TASK OBJECTIVE. Copy out all lines in the data below containing the string "是通过使用参数".

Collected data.
-*-

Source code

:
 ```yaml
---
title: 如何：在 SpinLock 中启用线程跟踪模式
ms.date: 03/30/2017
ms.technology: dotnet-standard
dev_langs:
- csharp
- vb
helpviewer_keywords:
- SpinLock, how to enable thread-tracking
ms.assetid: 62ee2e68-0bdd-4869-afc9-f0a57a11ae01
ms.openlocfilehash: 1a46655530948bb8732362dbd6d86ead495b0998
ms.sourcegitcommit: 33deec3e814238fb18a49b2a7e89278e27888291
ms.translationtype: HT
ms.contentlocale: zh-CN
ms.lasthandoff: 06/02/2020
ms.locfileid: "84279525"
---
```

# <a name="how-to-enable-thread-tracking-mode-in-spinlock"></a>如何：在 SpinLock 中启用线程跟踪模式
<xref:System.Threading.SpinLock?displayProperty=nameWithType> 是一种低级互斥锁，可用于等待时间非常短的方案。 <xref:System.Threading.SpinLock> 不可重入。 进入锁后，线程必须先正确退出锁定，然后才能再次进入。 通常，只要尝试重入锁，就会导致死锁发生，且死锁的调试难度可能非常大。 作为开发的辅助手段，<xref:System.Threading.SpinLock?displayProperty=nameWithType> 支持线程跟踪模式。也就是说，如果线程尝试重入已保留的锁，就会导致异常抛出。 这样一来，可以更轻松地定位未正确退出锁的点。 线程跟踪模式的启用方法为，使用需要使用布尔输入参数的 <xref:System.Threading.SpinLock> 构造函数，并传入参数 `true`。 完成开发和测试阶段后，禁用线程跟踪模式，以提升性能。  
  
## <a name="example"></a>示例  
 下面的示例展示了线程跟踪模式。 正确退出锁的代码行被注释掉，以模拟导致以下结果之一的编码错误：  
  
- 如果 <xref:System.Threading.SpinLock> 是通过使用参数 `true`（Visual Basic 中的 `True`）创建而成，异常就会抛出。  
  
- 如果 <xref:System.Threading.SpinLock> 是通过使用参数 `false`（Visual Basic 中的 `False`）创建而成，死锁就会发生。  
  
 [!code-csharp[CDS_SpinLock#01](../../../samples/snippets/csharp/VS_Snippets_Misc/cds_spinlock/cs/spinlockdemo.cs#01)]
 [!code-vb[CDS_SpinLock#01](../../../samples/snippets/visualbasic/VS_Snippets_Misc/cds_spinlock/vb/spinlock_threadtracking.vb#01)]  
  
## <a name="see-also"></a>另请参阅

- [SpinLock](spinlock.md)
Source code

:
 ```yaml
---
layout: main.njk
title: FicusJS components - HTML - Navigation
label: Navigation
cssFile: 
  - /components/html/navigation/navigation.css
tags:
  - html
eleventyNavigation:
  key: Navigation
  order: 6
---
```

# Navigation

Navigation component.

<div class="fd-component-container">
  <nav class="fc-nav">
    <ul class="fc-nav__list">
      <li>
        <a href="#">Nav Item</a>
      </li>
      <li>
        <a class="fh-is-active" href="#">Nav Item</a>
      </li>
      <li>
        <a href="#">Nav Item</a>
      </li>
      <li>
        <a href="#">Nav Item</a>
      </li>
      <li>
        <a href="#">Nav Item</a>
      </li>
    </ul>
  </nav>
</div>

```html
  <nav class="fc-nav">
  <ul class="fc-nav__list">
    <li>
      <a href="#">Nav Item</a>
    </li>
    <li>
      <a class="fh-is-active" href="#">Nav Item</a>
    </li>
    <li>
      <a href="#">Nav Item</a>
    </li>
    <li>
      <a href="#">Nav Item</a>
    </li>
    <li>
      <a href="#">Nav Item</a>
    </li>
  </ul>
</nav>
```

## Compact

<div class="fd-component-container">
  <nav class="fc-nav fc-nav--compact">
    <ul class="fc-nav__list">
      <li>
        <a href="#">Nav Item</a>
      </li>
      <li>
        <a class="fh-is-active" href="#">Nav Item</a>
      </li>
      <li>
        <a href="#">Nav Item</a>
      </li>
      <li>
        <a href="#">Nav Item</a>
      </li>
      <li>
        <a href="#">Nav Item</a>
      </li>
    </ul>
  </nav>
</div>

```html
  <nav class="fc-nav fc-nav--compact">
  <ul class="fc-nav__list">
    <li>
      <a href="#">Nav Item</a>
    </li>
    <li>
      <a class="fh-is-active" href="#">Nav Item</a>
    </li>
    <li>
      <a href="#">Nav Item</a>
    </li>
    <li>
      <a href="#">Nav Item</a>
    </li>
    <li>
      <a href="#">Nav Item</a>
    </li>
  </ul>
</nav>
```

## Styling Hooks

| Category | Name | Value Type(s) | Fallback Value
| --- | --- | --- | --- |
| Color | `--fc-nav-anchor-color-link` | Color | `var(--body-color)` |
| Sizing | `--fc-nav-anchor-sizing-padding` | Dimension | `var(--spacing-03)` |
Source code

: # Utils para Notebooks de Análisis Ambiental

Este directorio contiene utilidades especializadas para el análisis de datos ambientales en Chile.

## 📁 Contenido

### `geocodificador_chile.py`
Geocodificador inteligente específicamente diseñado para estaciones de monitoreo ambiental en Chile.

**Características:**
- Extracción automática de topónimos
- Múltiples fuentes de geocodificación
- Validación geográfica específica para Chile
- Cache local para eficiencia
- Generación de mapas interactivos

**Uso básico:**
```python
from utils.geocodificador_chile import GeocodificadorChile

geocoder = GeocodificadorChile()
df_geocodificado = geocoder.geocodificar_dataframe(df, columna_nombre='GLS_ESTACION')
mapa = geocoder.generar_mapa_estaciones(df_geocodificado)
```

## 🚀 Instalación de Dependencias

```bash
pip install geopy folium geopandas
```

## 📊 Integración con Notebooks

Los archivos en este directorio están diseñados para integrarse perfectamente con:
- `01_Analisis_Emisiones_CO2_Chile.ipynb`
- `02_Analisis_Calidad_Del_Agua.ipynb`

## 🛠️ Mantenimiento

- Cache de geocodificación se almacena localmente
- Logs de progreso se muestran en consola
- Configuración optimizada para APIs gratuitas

-*-

ANSWER SECTION.
- 如果 <xref:System.Threading.SpinLock> 是通过使用参数 `true`（Visual Basic 中的 `True`）创建而成，异常就会抛出。  
- 如果 <xref:System.Threading.SpinLock> 是通过使用参数 `false`（Visual Basic 中的 `False`）创建而成，死锁就会发生。  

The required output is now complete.